» TASK BRIEF
Working from the data below, write out exactly the lines from its first through the line that contains "across 5 categories", both ends included and pictures omitted.

» Pictures paired with source code
..............................

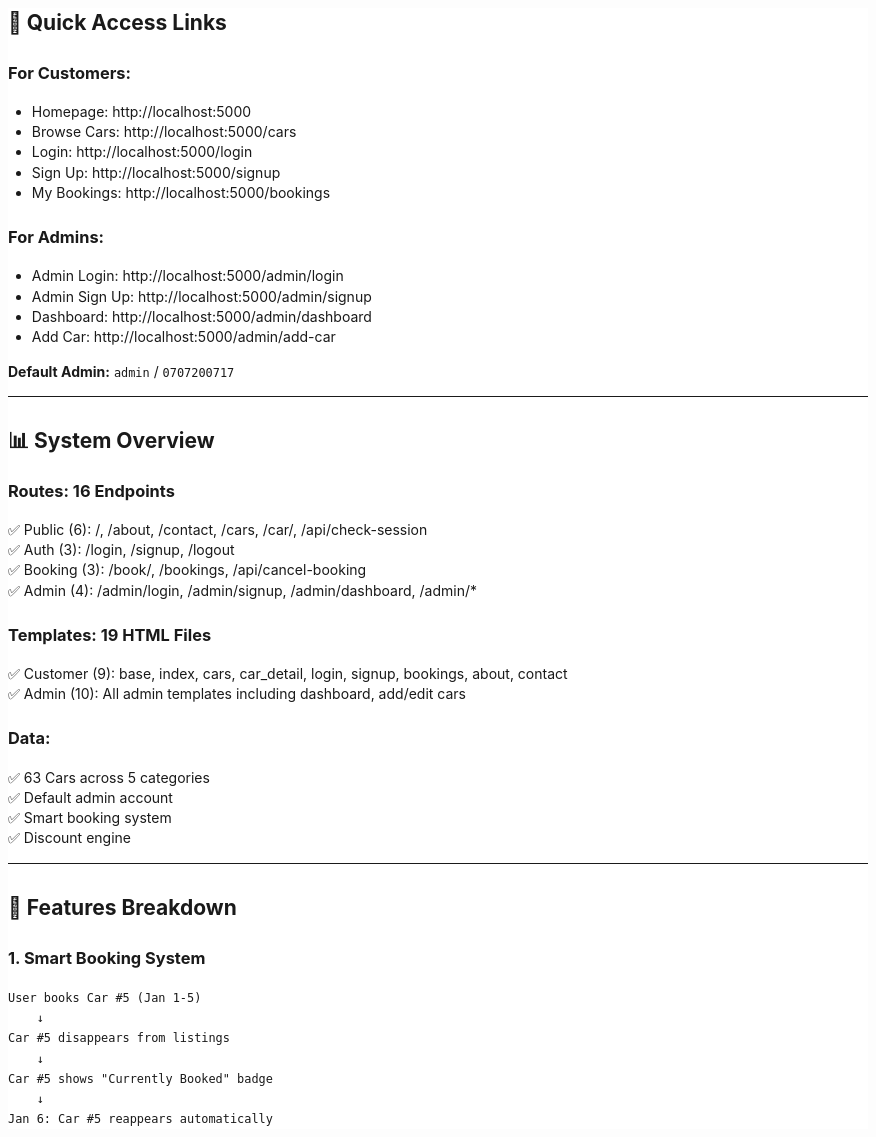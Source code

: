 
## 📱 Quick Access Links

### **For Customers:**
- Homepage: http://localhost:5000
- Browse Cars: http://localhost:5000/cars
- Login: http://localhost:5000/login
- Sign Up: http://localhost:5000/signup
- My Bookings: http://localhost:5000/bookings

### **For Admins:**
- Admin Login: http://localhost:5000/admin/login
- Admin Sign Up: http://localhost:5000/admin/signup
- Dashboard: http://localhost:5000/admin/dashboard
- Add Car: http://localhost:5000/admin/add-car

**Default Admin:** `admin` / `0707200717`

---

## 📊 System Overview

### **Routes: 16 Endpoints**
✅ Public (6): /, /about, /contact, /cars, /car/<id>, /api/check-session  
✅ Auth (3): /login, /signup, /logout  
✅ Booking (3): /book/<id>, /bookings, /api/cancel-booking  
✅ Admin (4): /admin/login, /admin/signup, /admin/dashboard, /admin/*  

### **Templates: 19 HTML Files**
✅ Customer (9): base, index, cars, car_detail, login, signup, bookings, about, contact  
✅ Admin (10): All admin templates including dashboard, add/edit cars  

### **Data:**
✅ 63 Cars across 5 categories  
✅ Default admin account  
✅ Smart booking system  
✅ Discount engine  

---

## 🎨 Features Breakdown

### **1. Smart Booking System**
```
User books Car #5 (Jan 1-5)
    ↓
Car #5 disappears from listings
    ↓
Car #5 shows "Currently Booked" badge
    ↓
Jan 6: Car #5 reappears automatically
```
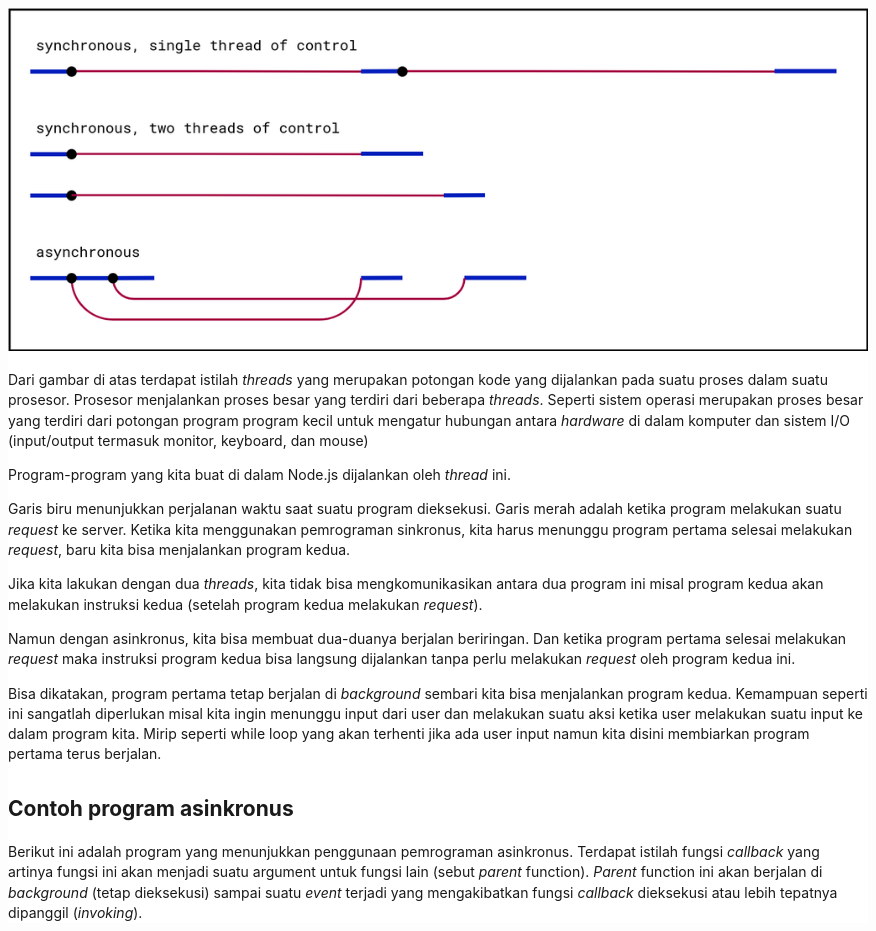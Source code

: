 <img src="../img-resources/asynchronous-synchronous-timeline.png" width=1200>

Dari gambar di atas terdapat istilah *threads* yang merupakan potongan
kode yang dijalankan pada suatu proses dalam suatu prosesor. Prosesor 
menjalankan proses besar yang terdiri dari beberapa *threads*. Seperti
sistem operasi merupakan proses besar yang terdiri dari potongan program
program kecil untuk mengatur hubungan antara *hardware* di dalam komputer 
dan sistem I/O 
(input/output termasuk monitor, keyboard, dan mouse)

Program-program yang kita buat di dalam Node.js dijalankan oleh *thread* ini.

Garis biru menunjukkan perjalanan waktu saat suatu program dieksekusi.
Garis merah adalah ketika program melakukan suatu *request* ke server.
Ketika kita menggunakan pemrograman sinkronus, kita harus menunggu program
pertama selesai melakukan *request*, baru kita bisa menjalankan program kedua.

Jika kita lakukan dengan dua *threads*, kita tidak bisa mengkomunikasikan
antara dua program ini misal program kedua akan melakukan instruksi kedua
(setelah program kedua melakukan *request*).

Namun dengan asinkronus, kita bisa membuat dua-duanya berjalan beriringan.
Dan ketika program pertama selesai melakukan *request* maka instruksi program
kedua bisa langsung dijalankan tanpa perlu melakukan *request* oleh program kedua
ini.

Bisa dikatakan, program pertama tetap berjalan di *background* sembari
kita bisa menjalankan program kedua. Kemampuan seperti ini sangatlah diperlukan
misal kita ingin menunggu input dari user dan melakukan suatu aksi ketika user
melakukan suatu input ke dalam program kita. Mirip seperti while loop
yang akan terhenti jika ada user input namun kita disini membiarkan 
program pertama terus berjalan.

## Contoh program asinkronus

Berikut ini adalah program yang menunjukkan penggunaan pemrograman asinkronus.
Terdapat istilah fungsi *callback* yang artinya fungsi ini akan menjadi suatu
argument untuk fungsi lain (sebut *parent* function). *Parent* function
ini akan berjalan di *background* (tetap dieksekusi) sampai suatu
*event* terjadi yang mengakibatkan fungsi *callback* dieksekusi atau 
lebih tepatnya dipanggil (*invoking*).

..............................

» FINISHED TASK
Source code

: 
## 📱 Quick Access Links

### **For Customers:**
- Homepage: http://localhost:5000
- Browse Cars: http://localhost:5000/cars
- Login: http://localhost:5000/login
- Sign Up: http://localhost:5000/signup
- My Bookings: http://localhost:5000/bookings

### **For Admins:**
- Admin Login: http://localhost:5000/admin/login
- Admin Sign Up: http://localhost:5000/admin/signup
- Dashboard: http://localhost:5000/admin/dashboard
- Add Car: http://localhost:5000/admin/add-car

**Default Admin:** `admin` / `0707200717`

---

## 📊 System Overview

### **Routes: 16 Endpoints**
✅ Public (6): /, /about, /contact, /cars, /car/<id>, /api/check-session  
✅ Auth (3): /login, /signup, /logout  
✅ Booking (3): /book/<id>, /bookings, /api/cancel-booking  
✅ Admin (4): /admin/login, /admin/signup, /admin/dashboard, /admin/*  

### **Templates: 19 HTML Files**
✅ Customer (9): base, index, cars, car_detail, login, signup, bookings, about, contact  
✅ Admin (10): All admin templates including dashboard, add/edit cars  

### **Data:**
✅ 63 Cars across 5 categories  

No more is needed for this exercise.